*** Opening THE DATA ***

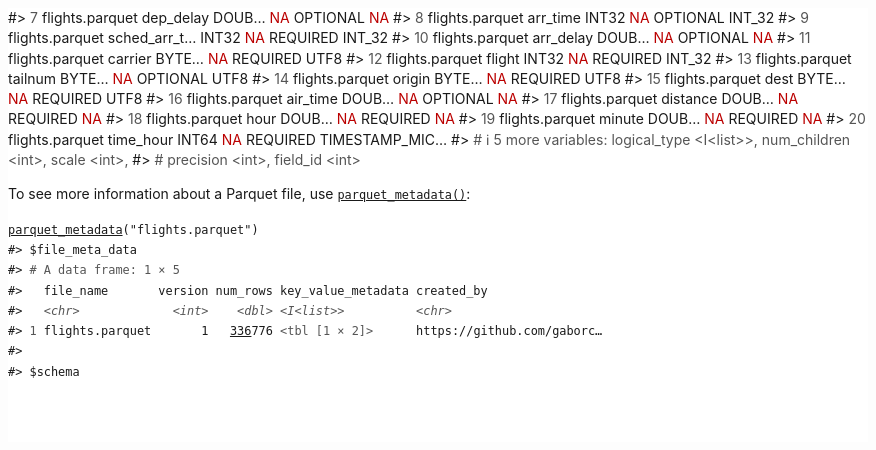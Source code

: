 <span><span class='c'>#&gt; <span style='color: #555555;'> 7</span> flights.parquet dep_delay    DOUB…          <span style='color: #BB0000;'>NA</span> OPTIONAL        <span style='color: #BB0000;'>NA</span>            </span></span>
<span><span class='c'>#&gt; <span style='color: #555555;'> 8</span> flights.parquet arr_time     INT32          <span style='color: #BB0000;'>NA</span> OPTIONAL        INT_32        </span></span>
<span><span class='c'>#&gt; <span style='color: #555555;'> 9</span> flights.parquet sched_arr_t… INT32          <span style='color: #BB0000;'>NA</span> REQUIRED        INT_32        </span></span>
<span><span class='c'>#&gt; <span style='color: #555555;'>10</span> flights.parquet arr_delay    DOUB…          <span style='color: #BB0000;'>NA</span> OPTIONAL        <span style='color: #BB0000;'>NA</span>            </span></span>
<span><span class='c'>#&gt; <span style='color: #555555;'>11</span> flights.parquet carrier      BYTE…          <span style='color: #BB0000;'>NA</span> REQUIRED        UTF8          </span></span>
<span><span class='c'>#&gt; <span style='color: #555555;'>12</span> flights.parquet flight       INT32          <span style='color: #BB0000;'>NA</span> REQUIRED        INT_32        </span></span>
<span><span class='c'>#&gt; <span style='color: #555555;'>13</span> flights.parquet tailnum      BYTE…          <span style='color: #BB0000;'>NA</span> OPTIONAL        UTF8          </span></span>
<span><span class='c'>#&gt; <span style='color: #555555;'>14</span> flights.parquet origin       BYTE…          <span style='color: #BB0000;'>NA</span> REQUIRED        UTF8          </span></span>
<span><span class='c'>#&gt; <span style='color: #555555;'>15</span> flights.parquet dest         BYTE…          <span style='color: #BB0000;'>NA</span> REQUIRED        UTF8          </span></span>
<span><span class='c'>#&gt; <span style='color: #555555;'>16</span> flights.parquet air_time     DOUB…          <span style='color: #BB0000;'>NA</span> OPTIONAL        <span style='color: #BB0000;'>NA</span>            </span></span>
<span><span class='c'>#&gt; <span style='color: #555555;'>17</span> flights.parquet distance     DOUB…          <span style='color: #BB0000;'>NA</span> REQUIRED        <span style='color: #BB0000;'>NA</span>            </span></span>
<span><span class='c'>#&gt; <span style='color: #555555;'>18</span> flights.parquet hour         DOUB…          <span style='color: #BB0000;'>NA</span> REQUIRED        <span style='color: #BB0000;'>NA</span>            </span></span>
<span><span class='c'>#&gt; <span style='color: #555555;'>19</span> flights.parquet minute       DOUB…          <span style='color: #BB0000;'>NA</span> REQUIRED        <span style='color: #BB0000;'>NA</span>            </span></span>
<span><span class='c'>#&gt; <span style='color: #555555;'>20</span> flights.parquet time_hour    INT64          <span style='color: #BB0000;'>NA</span> REQUIRED        TIMESTAMP_MIC…</span></span>
<span><span class='c'>#&gt; <span style='color: #555555;'># ℹ 5 more variables: logical_type &lt;I&lt;list&gt;&gt;, num_children &lt;int&gt;, scale &lt;int&gt;,</span></span></span>
<span><span class='c'>#&gt; <span style='color: #555555;'>#   precision &lt;int&gt;, field_id &lt;int&gt;</span></span></span>
<span></span></code></pre>

</div>

To see more information about a Parquet file, use [`parquet_metadata()`](https://r-lib.github.io/nanoparquet/reference/parquet_metadata.html):

<div class="highlight">

<pre class='chroma'><code class='language-r' data-lang='r'><span><span class='nf'><a href='https://r-lib.github.io/nanoparquet/reference/parquet_metadata.html'>parquet_metadata</a></span><span class='o'>(</span><span class='s'>"flights.parquet"</span><span class='o'>)</span></span>
<span><span class='c'>#&gt; $file_meta_data</span></span>
<span><span class='c'>#&gt; <span style='color: #555555;'># A data frame: 1 × 5</span></span></span>
<span><span class='c'>#&gt;   file_name       version num_rows key_value_metadata created_by                </span></span>
<span><span class='c'>#&gt;   <span style='color: #555555; font-style: italic;'>&lt;chr&gt;</span>             <span style='color: #555555; font-style: italic;'>&lt;int&gt;</span>    <span style='color: #555555; font-style: italic;'>&lt;dbl&gt;</span> <span style='color: #555555; font-style: italic;'>&lt;I&lt;list&gt;&gt;</span>          <span style='color: #555555; font-style: italic;'>&lt;chr&gt;</span>                     </span></span>
<span><span class='c'>#&gt; <span style='color: #555555;'>1</span> flights.parquet       1   <span style='text-decoration: underline;'>336</span>776 <span style='color: #555555;'>&lt;tbl [1 × 2]&gt;</span>      https://github.com/gaborc…</span></span>
<span><span class='c'>#&gt; </span></span>
<span><span class='c'>#&gt; $schema</span></span>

*** Closing THE DATA ***

- **PROBLEM REQUIREMENTS**
Set down exactly and only the lines from the start of the entries above through the line containing "<span style='color: #555555;'>15</span>", both ends included, omitting the pictures.

- **ANSWER TO THE PROBLEM**
Source code

: <span><span class='c'>#&gt; <span style='color: #555555;'> 7</span> flights.parquet dep_delay    DOUB…          <span style='color: #BB0000;'>NA</span> OPTIONAL        <span style='color: #BB0000;'>NA</span>            </span></span>
<span><span class='c'>#&gt; <span style='color: #555555;'> 8</span> flights.parquet arr_time     INT32          <span style='color: #BB0000;'>NA</span> OPTIONAL        INT_32        </span></span>
<span><span class='c'>#&gt; <span style='color: #555555;'> 9</span> flights.parquet sched_arr_t… INT32          <span style='color: #BB0000;'>NA</span> REQUIRED        INT_32        </span></span>
<span><span class='c'>#&gt; <span style='color: #555555;'>10</span> flights.parquet arr_delay    DOUB…          <span style='color: #BB0000;'>NA</span> OPTIONAL        <span style='color: #BB0000;'>NA</span>            </span></span>
<span><span class='c'>#&gt; <span style='color: #555555;'>11</span> flights.parquet carrier      BYTE…          <span style='color: #BB0000;'>NA</span> REQUIRED        UTF8          </span></span>
<span><span class='c'>#&gt; <span style='color: #555555;'>12</span> flights.parquet flight       INT32          <span style='color: #BB0000;'>NA</span> REQUIRED        INT_32        </span></span>
<span><span class='c'>#&gt; <span style='color: #555555;'>13</span> flights.parquet tailnum      BYTE…          <span style='color: #BB0000;'>NA</span> OPTIONAL        UTF8          </span></span>
<span><span class='c'>#&gt; <span style='color: #555555;'>14</span> flights.parquet origin       BYTE…          <span style='color: #BB0000;'>NA</span> REQUIRED        UTF8          </span></span>
<span><span class='c'>#&gt; <span style='color: #555555;'>15</span> flights.parquet dest         BYTE…          <span style='color: #BB0000;'>NA</span> REQUIRED        UTF8          </span></span>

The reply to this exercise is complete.